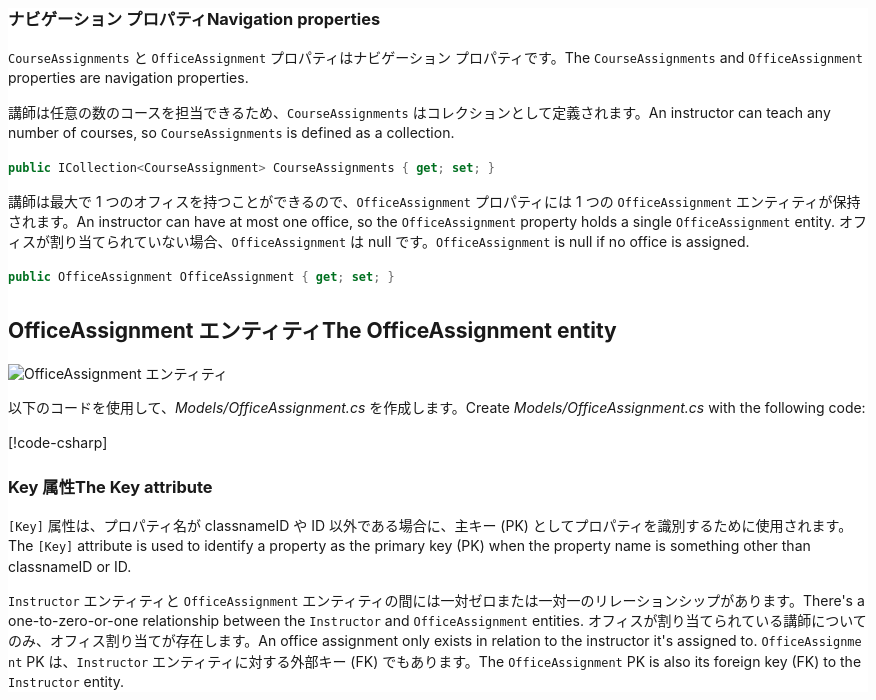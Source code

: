 ### <a name="navigation-properties"></a><span data-ttu-id="c6d5c-221">ナビゲーション プロパティ</span><span class="sxs-lookup"><span data-stu-id="c6d5c-221">Navigation properties</span></span>

<span data-ttu-id="c6d5c-222">`CourseAssignments` と `OfficeAssignment` プロパティはナビゲーション プロパティです。</span><span class="sxs-lookup"><span data-stu-id="c6d5c-222">The `CourseAssignments` and `OfficeAssignment` properties are navigation properties.</span></span>

<span data-ttu-id="c6d5c-223">講師は任意の数のコースを担当できるため、`CourseAssignments` はコレクションとして定義されます。</span><span class="sxs-lookup"><span data-stu-id="c6d5c-223">An instructor can teach any number of courses, so `CourseAssignments` is defined as a collection.</span></span>

```csharp
public ICollection<CourseAssignment> CourseAssignments { get; set; }
```

<span data-ttu-id="c6d5c-224">講師は最大で 1 つのオフィスを持つことができるので、`OfficeAssignment` プロパティには 1 つの `OfficeAssignment` エンティティが保持されます。</span><span class="sxs-lookup"><span data-stu-id="c6d5c-224">An instructor can have at most one office, so the `OfficeAssignment` property holds a single `OfficeAssignment` entity.</span></span> <span data-ttu-id="c6d5c-225">オフィスが割り当てられていない場合、`OfficeAssignment` は null です。</span><span class="sxs-lookup"><span data-stu-id="c6d5c-225">`OfficeAssignment` is null if no office is assigned.</span></span>

```csharp
public OfficeAssignment OfficeAssignment { get; set; }
```

## <a name="the-officeassignment-entity"></a><span data-ttu-id="c6d5c-226">OfficeAssignment エンティティ</span><span class="sxs-lookup"><span data-stu-id="c6d5c-226">The OfficeAssignment entity</span></span>

![OfficeAssignment エンティティ](complex-data-model/_static/officeassignment-entity.png)

<span data-ttu-id="c6d5c-228">以下のコードを使用して、*Models/OfficeAssignment.cs* を作成します。</span><span class="sxs-lookup"><span data-stu-id="c6d5c-228">Create *Models/OfficeAssignment.cs* with the following code:</span></span>

[!code-csharp[](intro/samples/cu30/Models/OfficeAssignment.cs)]

### <a name="the-key-attribute"></a><span data-ttu-id="c6d5c-229">Key 属性</span><span class="sxs-lookup"><span data-stu-id="c6d5c-229">The Key attribute</span></span>

<span data-ttu-id="c6d5c-230">`[Key]` 属性は、プロパティ名が classnameID や ID 以外である場合に、主キー (PK) としてプロパティを識別するために使用されます。</span><span class="sxs-lookup"><span data-stu-id="c6d5c-230">The `[Key]` attribute is used to identify a property as the primary key (PK) when the property name is something other than classnameID or ID.</span></span>

<span data-ttu-id="c6d5c-231">`Instructor` エンティティと `OfficeAssignment` エンティティの間には一対ゼロまたは一対一のリレーションシップがあります。</span><span class="sxs-lookup"><span data-stu-id="c6d5c-231">There's a one-to-zero-or-one relationship between the `Instructor` and `OfficeAssignment` entities.</span></span> <span data-ttu-id="c6d5c-232">オフィスが割り当てられている講師についてのみ、オフィス割り当てが存在します。</span><span class="sxs-lookup"><span data-stu-id="c6d5c-232">An office assignment only exists in relation to the instructor it's assigned to.</span></span> <span data-ttu-id="c6d5c-233">`OfficeAssignment` PK は、`Instructor` エンティティに対する外部キー (FK) でもあります。</span><span class="sxs-lookup"><span data-stu-id="c6d5c-233">The `OfficeAssignment` PK is also its foreign key (FK) to the `Instructor` entity.</span></span>
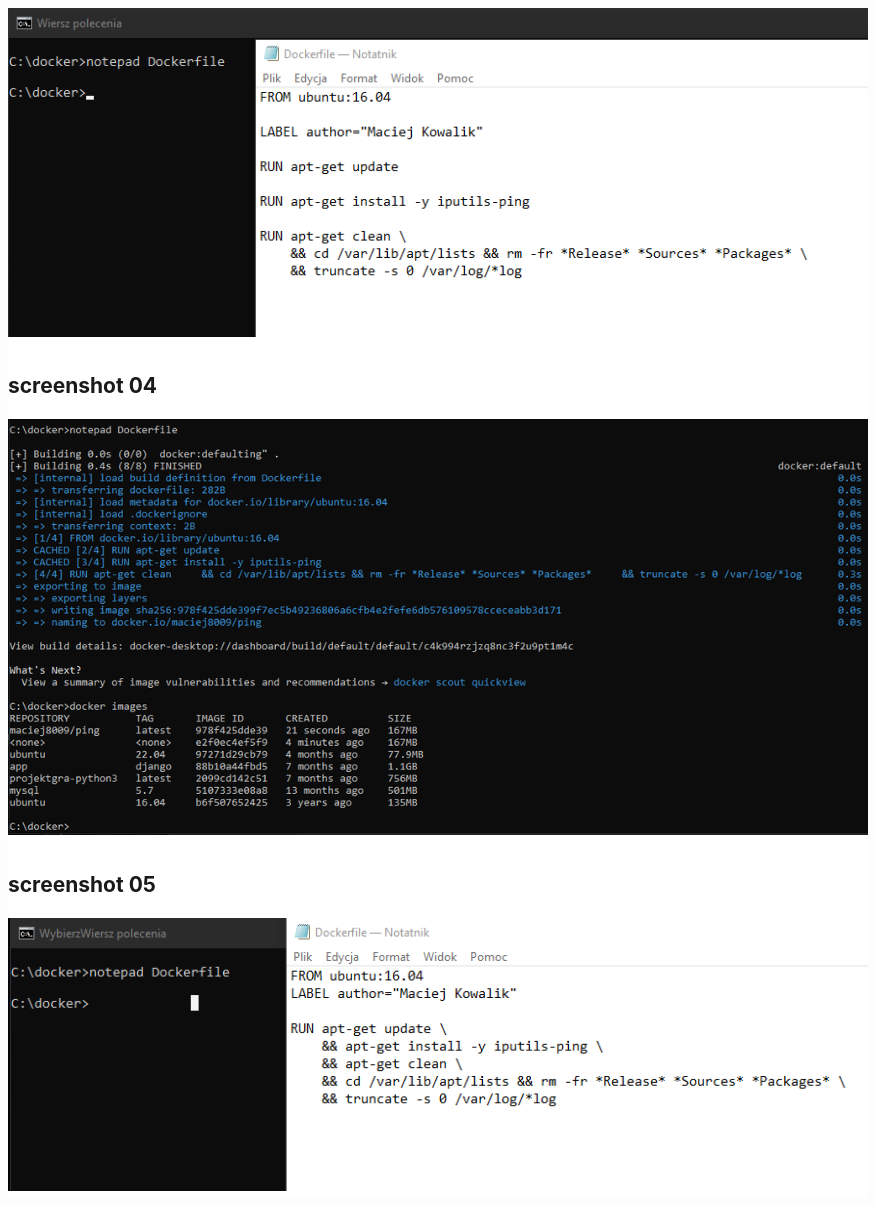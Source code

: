 ![screenshot 04](images/ex3/Screenshot_4.png)

screenshot 04
---
![screenshot 05](images/ex3/Screenshot_5.png)

screenshot 05
---
![screenshot 06](images/ex3/Screenshot_6.png)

**PROBLEM STATEMENT**
Lines with the word "screenshot": copy each one from the data above.

**FINAL ANSWER**
: ![screenshot 04](images/ex3/Screenshot_4.png)
screenshot 04
![screenshot 05](images/ex3/Screenshot_5.png)
screenshot 05
![screenshot 06](images/ex3/Screenshot_6.png)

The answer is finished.